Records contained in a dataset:
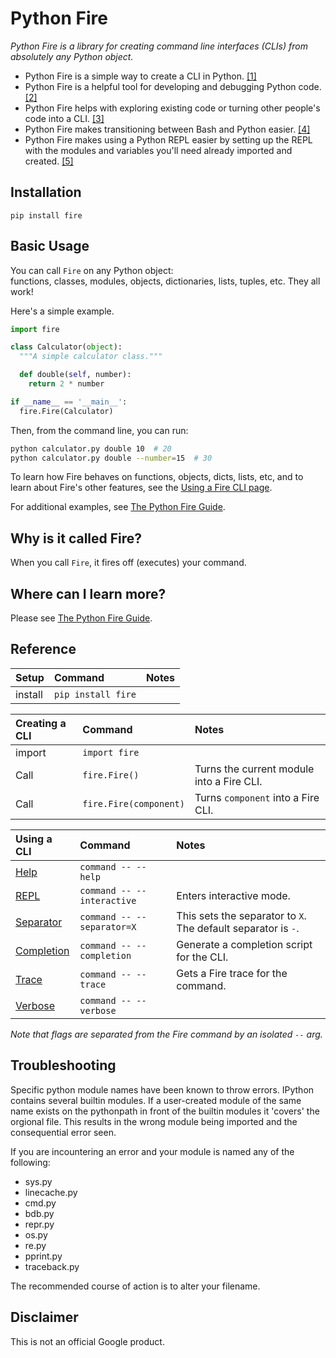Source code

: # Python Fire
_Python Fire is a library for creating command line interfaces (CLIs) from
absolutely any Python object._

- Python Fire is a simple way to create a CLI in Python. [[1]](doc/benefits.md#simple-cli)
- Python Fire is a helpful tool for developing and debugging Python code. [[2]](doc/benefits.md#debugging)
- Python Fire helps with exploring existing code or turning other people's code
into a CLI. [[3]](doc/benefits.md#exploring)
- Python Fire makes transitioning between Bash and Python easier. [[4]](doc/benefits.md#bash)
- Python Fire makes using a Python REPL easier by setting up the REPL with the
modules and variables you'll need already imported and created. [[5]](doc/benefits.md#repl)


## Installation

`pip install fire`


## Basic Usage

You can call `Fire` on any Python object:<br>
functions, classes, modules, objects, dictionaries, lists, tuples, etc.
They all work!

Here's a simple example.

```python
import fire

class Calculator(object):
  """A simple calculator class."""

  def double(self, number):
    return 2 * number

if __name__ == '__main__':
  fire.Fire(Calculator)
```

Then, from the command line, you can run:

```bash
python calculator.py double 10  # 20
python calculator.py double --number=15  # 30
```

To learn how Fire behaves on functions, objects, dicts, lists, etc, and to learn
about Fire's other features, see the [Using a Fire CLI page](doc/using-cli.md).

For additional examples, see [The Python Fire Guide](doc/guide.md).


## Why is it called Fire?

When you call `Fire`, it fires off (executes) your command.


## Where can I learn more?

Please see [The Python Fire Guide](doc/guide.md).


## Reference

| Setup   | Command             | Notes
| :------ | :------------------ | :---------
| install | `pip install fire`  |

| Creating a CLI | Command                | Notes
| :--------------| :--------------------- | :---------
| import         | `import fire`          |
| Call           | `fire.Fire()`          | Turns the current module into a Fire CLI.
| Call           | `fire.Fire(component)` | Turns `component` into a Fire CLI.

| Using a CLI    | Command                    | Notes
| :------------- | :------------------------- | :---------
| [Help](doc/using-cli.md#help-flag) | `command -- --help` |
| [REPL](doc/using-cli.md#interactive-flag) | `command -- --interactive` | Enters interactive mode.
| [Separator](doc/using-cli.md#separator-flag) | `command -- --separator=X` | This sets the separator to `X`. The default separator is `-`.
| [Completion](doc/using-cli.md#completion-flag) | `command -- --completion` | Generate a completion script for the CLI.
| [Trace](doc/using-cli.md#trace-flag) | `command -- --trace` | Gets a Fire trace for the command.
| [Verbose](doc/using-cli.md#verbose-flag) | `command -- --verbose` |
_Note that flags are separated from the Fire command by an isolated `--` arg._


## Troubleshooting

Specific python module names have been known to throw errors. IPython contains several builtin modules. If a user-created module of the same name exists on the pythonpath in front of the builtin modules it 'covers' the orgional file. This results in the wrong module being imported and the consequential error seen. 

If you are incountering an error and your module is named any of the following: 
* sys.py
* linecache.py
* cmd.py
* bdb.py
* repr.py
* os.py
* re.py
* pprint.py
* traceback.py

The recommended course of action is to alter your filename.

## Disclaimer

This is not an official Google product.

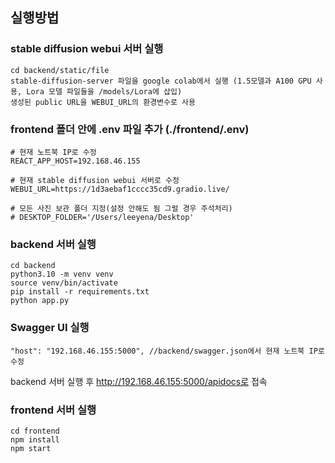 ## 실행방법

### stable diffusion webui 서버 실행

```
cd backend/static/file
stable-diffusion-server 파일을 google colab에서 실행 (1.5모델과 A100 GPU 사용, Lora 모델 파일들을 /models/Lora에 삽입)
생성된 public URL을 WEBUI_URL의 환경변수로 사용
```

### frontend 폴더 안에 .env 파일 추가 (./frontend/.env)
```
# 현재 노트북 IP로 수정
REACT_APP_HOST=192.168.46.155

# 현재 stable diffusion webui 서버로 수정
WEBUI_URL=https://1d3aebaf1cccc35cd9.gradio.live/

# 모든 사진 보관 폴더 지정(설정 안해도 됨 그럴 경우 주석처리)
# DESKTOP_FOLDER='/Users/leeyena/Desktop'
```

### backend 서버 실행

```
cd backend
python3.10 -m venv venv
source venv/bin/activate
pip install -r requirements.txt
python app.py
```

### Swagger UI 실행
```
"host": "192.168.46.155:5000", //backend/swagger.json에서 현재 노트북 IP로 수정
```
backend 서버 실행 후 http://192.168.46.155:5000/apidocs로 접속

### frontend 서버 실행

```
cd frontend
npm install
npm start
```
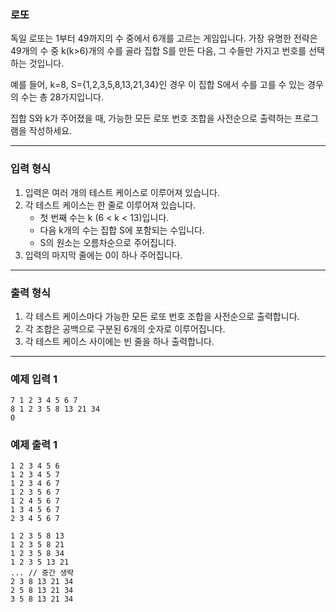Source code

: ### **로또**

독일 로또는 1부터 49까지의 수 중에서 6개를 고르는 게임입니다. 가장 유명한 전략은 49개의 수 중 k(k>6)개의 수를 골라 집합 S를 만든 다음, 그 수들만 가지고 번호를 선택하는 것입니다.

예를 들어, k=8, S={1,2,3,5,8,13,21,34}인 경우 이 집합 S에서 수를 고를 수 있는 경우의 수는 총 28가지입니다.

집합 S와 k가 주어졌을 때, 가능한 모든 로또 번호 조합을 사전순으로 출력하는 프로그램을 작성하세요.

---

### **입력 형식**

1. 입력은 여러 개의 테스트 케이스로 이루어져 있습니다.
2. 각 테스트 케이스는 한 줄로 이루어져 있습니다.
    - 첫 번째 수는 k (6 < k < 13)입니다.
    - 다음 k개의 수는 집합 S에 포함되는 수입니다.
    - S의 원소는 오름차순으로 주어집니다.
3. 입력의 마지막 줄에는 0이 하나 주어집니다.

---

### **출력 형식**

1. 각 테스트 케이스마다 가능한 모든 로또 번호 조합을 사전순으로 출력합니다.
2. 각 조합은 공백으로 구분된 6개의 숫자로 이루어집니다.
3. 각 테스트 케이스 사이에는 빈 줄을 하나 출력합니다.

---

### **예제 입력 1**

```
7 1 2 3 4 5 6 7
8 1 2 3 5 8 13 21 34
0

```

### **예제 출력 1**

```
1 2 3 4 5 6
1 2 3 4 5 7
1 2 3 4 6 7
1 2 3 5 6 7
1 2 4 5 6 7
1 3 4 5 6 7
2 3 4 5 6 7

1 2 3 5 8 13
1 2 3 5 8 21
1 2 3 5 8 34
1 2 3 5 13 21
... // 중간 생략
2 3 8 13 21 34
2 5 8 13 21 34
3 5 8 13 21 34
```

### Work instructions:
Filter the entries down to the lines containing "frontend". Copy each of those lines.

### Your response:
### frontend 폴더 안에 .env 파일 추가 (./frontend/.env)
### frontend 서버 실행
cd frontend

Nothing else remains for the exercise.